Dune: Part One (Denis Villeneuve, 2021)
Yes, but what about John Huston’s The Maltese Falcon (1941)?
So, we have the long-awaited remake of Dune, partly because, er, COVID, and partly because we clearly want to suffer by seeing adaptations of popular sf classics. I need to go back to the Lynch version for other reasons, but my memory is the idea that it didn’t make any sense and that it had the wrong kind of camp.
Of course, Lynch films don’t make sense (or, rather, seem to require knowledge of Transcendental Meditation to understand) and I suspect that Dune might make more sense as a Lynch film rather like Alien 3 makes more sense as a David Fincher film. And Lynch was messed around by his producer Dino De Laurentiis and control over final cuts. De Laurentiis had already produced Mike Hodges’s Flash Gordon, the greatest film ever made. Apparently, there’s been a TV version and something to do with Jodorowsky’s abortive version
Fight me.
Villeneuve has given us — among stuff I haven’t yet seen — Arrival (2016), a film that the audience credits with intelligence it doesn’t deserve, and Blade Runner 2049 (2017), evidently part one of an unnecessary sequel to which there seems unlikely to be a follow up. Now, he goes back to Herbert’s ecological classic take on Lawrence of Arabia (1962), and adapts the first section of the novel. And when has a remake ever been better than the original?

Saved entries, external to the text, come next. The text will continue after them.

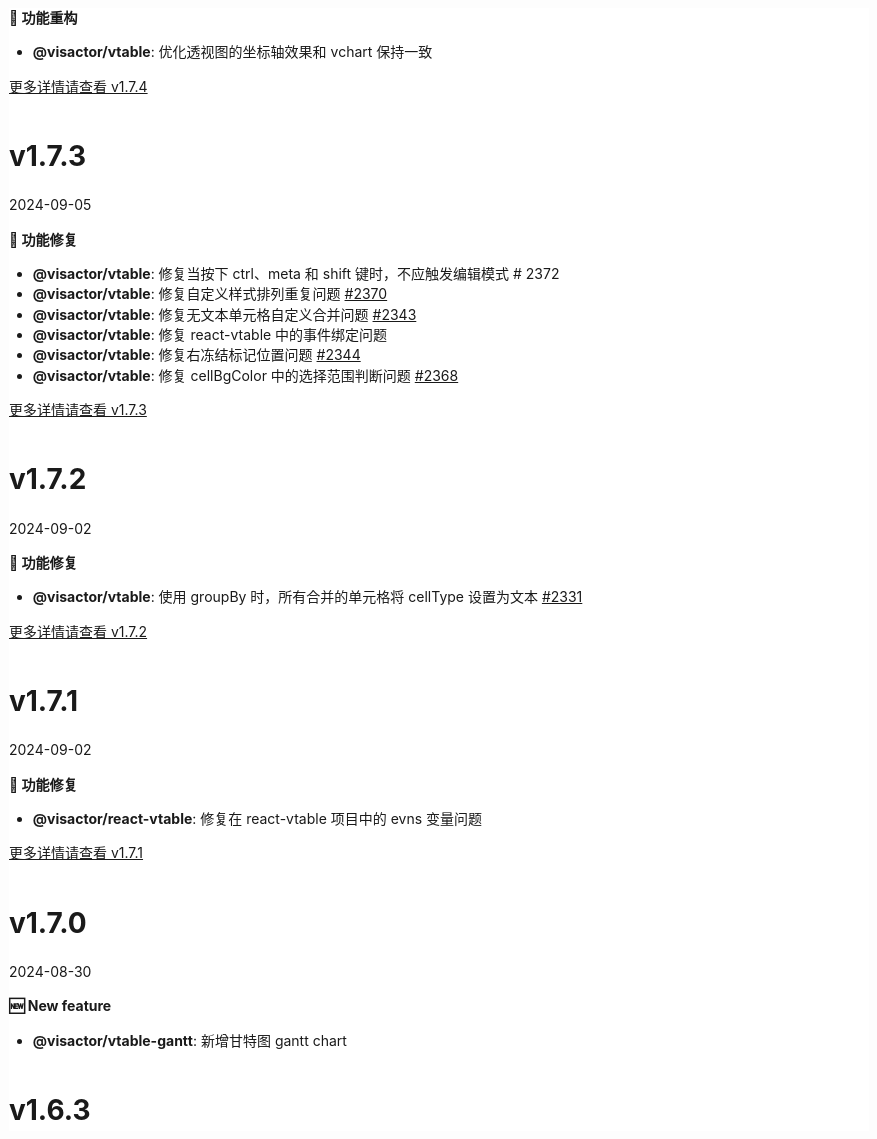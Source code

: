 **🔨 功能重构**

- **@visactor/vtable**: 优化透视图的坐标轴效果和 vchart 保持一致

[更多详情请查看 v1.7.4](https://github.com/VisActor/VTable/releases/tag/v1.7.4)

# v1.7.3

2024-09-05

**🐛 功能修复**

- **@visactor/vtable**: 修复当按下 ctrl、meta 和 shift 键时，不应触发编辑模式 # 2372
- **@visactor/vtable**: 修复自定义样式排列重复问题 [#2370](https://github.com/VisActor/VTable/issues/2370)
- **@visactor/vtable**: 修复无文本单元格自定义合并问题 [#2343](https://github.com/VisActor/VTable/issues/2343)
- **@visactor/vtable**: 修复 react-vtable 中的事件绑定问题
- **@visactor/vtable**: 修复右冻结标记位置问题 [#2344](https://github.com/VisActor/VTable/issues/2344)
- **@visactor/vtable**: 修复 cellBgColor 中的选择范围判断问题 [#2368](https://github.com/VisActor/VTable/issues/2368)

[更多详情请查看 v1.7.3](https://github.com/VisActor/VTable/releases/tag/v1.7.3)

# v1.7.2

2024-09-02

**🐛 功能修复**

- **@visactor/vtable**: 使用 groupBy 时，所有合并的单元格将 cellType 设置为文本 [#2331](https://github.com/VisActor/VTable/issues/2331)

[更多详情请查看 v1.7.2](https://github.com/VisActor/VTable/releases/tag/v1.7.2)

# v1.7.1

2024-09-02

**🐛 功能修复**

- **@visactor/react-vtable**: 修复在 react-vtable 项目中的 evns 变量问题

[更多详情请查看 v1.7.1](https://github.com/VisActor/VTable/releases/tag/v1.7.1)

# v1.7.0

2024-08-30

**🆕 New feature**

- **@visactor/vtable-gantt**: 新增甘特图 gantt chart

# v1.6.3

Clearly paranoid that we’ll not get it, he begins with a subtitled farty alien voiceover, then makes sure that he captions each planet. Here is Abu Dhabi, here is Norway, here is a cheap studio in Hungary. And junior, Emo Atreides (Timothée Chalamet), is catching up on his homeschooling, so watches YouTube videos on Fremen practices. There is a lot of explaining — and this replaces Lynch’s infodumps.
So, Duke Atreides (Oscar James) has been given the spice-mining concession on Arrakis and Baron Harkonnen (Stellan Skarsgård) is pissed, seeking revenge and an excuse to use his inexplicable extending legs. The Duke heads to the planet, with his concubine — Lady Jessica (Rebecca Ferguson) of the Bene Gesserit galactic nuns — and his teen son Emo, who apparently is the messiah. Or a very naughty boy. Emo, meanwhile, is having dodgy dreams about a young woman, who may well turn out to be an inhabitant of Arrakis.
Obviously, they are going to fall into some trap set by the Baron and Emo is going to find all that knowledge of surviving in the desert useful
And perhaps the mysterious woman might get some lines rather just looking sultry in an analepsis.
Actually, it isn’t bad — although the galactic empire outsourced the spaceship design to Chris Foss, the ornithoptors are a triumph of aerodynamics and I’m a little unconvinced by the evolution of even small mammals in this environment. (Ah, yeah, right, if you read the other twenty-five novels you’ll learn that….) They have merchandising written all over them.
The main actors bring much to their roles — Javier Bardem is great, Charlotte Rampling is acting without a face and Jason Momoa is channelling Han Solo. Ah, we have call backs to the first Star Wars trilogy, which were indebted to Dune. Of course, we miss Sting, but every one is playing this straight, aside from a certain unevenness to Momoa, who serves partially as comic relief. And gets to tease Eno, who loves to hugs him. Meanwhile, everyone wants to tug Emo’s little cheeks.
There are some short comings in us only getting brief scenes of the Baron — who keeps a bathtub of black treacle in his house for some reason — and he seems to be nasty because he’s a nasty capitalist. The Atreides, on the other hand, are nice capitalists, who will exploit the Arrakis resources nicely and provide them with a white saviour, natch, although Villeneuve is keen in interviews to stress that Messiahs are Bad (and possibly more than just naughty boys).
I think we can make parallels with exploitation of oil in the Middle East and the last fifty years of the petrochemical industry, with added T.E. Lawrence echoes, plus hints of real world insurgencies or terrorist attacks. The cast is rather multi-ethnic for a blockbuster — although the white characters are mostly to the centre, Sharon Duncan-Brewster is rather underused as Imperial Planetologist Dr Liet-Kynes and the part seems unlikely to get any bigger.
We’re obviously left without resolution and there’s a reduction of tension as we presumably know who will survive to be in Emo’s visions of the future. I also frequently wonder why Emo has to fight when he could just Use the Voice, Luke (or why Jessica doesn’t make more of it). But Villeneuve has done a decent job and ought to be handed the wallet for Part Two, as long as he promises to stop there. And maybe find his own stories to tell as he did up to 200.